Cat on the Go: City Cat by Kate Banks
Wake up, City Cat. It's dawn....
City Cat heads for the street.
City Cat scales rugged walls.
She romps through ruins set in stone and cuddles in a hidden place where she won't be found.
As a family loads their car for a sightseeing vacation through Europe, their cat appears to take French leave herself, strolling down the street in the way cats do, vanishing while her family is busy tying luggage on top of their car.
City Cat has her own itinerary, one which gives her time to hang out with the notorious cats of Rome's Coliseum and explore the ruins, blending in with the resident felines while tourists snap photos all around.
Hitching a ride with unsuspecting travelers in a red car, City moves on to Marseilles and Barcelona, and takes a river barge as it meanders into Paris.
Floating, boating.... Where are you drifting, City Cat?
This cat waltzes by the street cafes and surveys the rooftops of Paris from her perch on a gargoyle among the spires of Notre Dame and then crosses the Channel to study Big Ben, London Bridge, and the Beefeaters at Buckingham Palace.
City Cat is on the run
from the morning mist
and the baffled sun hidden by the fog.
She squints into a smoky sky
and sees a tower rising high.
From London she stows away on a packet to the Netherlands, where she takes in the sights from a canal boat bound for Munich, the site of a merry family wedding, and floats down the canals of Venice, just in time to be reunited with her family, homeward bound.
Tired, City Cat naps in the car atop a well-used city map, and when she wakes...
It's home again!
Cat owners whose pets have disappeared and reappeared later, none the worse for wear, often wonder where they have been and what they must have done during the self-sponsored sabbaticals. Kate Banks' latest, City Cat (Farrar, Straus, Giroux, 2013), features a carefree, footloose feline who visits the iconic sites of the Grand Tour on her own, finding a novel cat's-eye view of those famous tourist scenes.
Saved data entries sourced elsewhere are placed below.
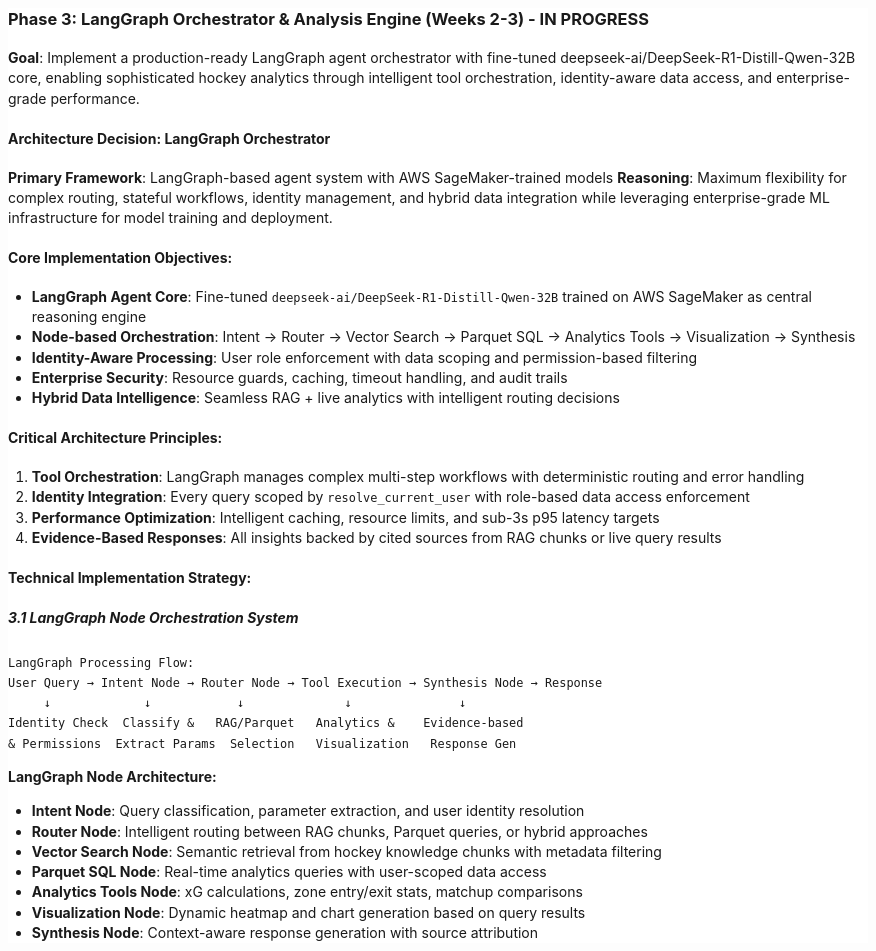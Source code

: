 ### Phase 3: LangGraph Orchestrator & Analysis Engine (Weeks 2-3) - IN PROGRESS
**Goal**: Implement a production-ready LangGraph agent orchestrator with fine-tuned deepseek-ai/DeepSeek-R1-Distill-Qwen-32B core, enabling sophisticated hockey analytics through intelligent tool orchestration, identity-aware data access, and enterprise-grade performance.

#### Architecture Decision: LangGraph Orchestrator
**Primary Framework**: LangGraph-based agent system with AWS SageMaker-trained models
**Reasoning**: Maximum flexibility for complex routing, stateful workflows, identity management, and hybrid data integration while leveraging enterprise-grade ML infrastructure for model training and deployment.

#### Core Implementation Objectives:
- **LangGraph Agent Core**: Fine-tuned `deepseek-ai/DeepSeek-R1-Distill-Qwen-32B` trained on AWS SageMaker as central reasoning engine
- **Node-based Orchestration**: Intent → Router → Vector Search → Parquet SQL → Analytics Tools → Visualization → Synthesis
- **Identity-Aware Processing**: User role enforcement with data scoping and permission-based filtering
- **Enterprise Security**: Resource guards, caching, timeout handling, and audit trails
- **Hybrid Data Intelligence**: Seamless RAG + live analytics with intelligent routing decisions

#### Critical Architecture Principles:
1. **Tool Orchestration**: LangGraph manages complex multi-step workflows with deterministic routing and error handling
2. **Identity Integration**: Every query scoped by `resolve_current_user` with role-based data access enforcement  
3. **Performance Optimization**: Intelligent caching, resource limits, and sub-3s p95 latency targets
4. **Evidence-Based Responses**: All insights backed by cited sources from RAG chunks or live query results

#### Technical Implementation Strategy:

##### 3.1 LangGraph Node Orchestration System
```
LangGraph Processing Flow:
User Query → Intent Node → Router Node → Tool Execution → Synthesis Node → Response
     ↓             ↓            ↓              ↓               ↓
Identity Check  Classify &   RAG/Parquet   Analytics &    Evidence-based
& Permissions  Extract Params  Selection   Visualization   Response Gen
```

**LangGraph Node Architecture:**
- **Intent Node**: Query classification, parameter extraction, and user identity resolution
- **Router Node**: Intelligent routing between RAG chunks, Parquet queries, or hybrid approaches
- **Vector Search Node**: Semantic retrieval from hockey knowledge chunks with metadata filtering
- **Parquet SQL Node**: Real-time analytics queries with user-scoped data access
- **Analytics Tools Node**: xG calculations, zone entry/exit stats, matchup comparisons
- **Visualization Node**: Dynamic heatmap and chart generation based on query results
- **Synthesis Node**: Context-aware response generation with source attribution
Banks' narrative is lovely and lyrical, ending cozily with the cat and her boy in his own bed, dreaming their own dreams of their wanderings. Lauren Castillo's illustrations, done in rough-textured charcoal line and precise but charming detail with splashes of warm shades of color, make the sights of Europe both familiar and unique. Castillo's illustrations offer added fun by providing occasional glimpses of the cat's family on their more structured parallel tour of the same sites, with the cat keeping just out of their sight. Back matter offers thumbnail sketches and information about each of the places through which City Cat has padded during her travels, with a map of western Europe to document her trek for the geographically minded
Pair this one with Banks' companion book, The Cat Who Walked Across France, a sweet story of a cat who knows that there's no place like home.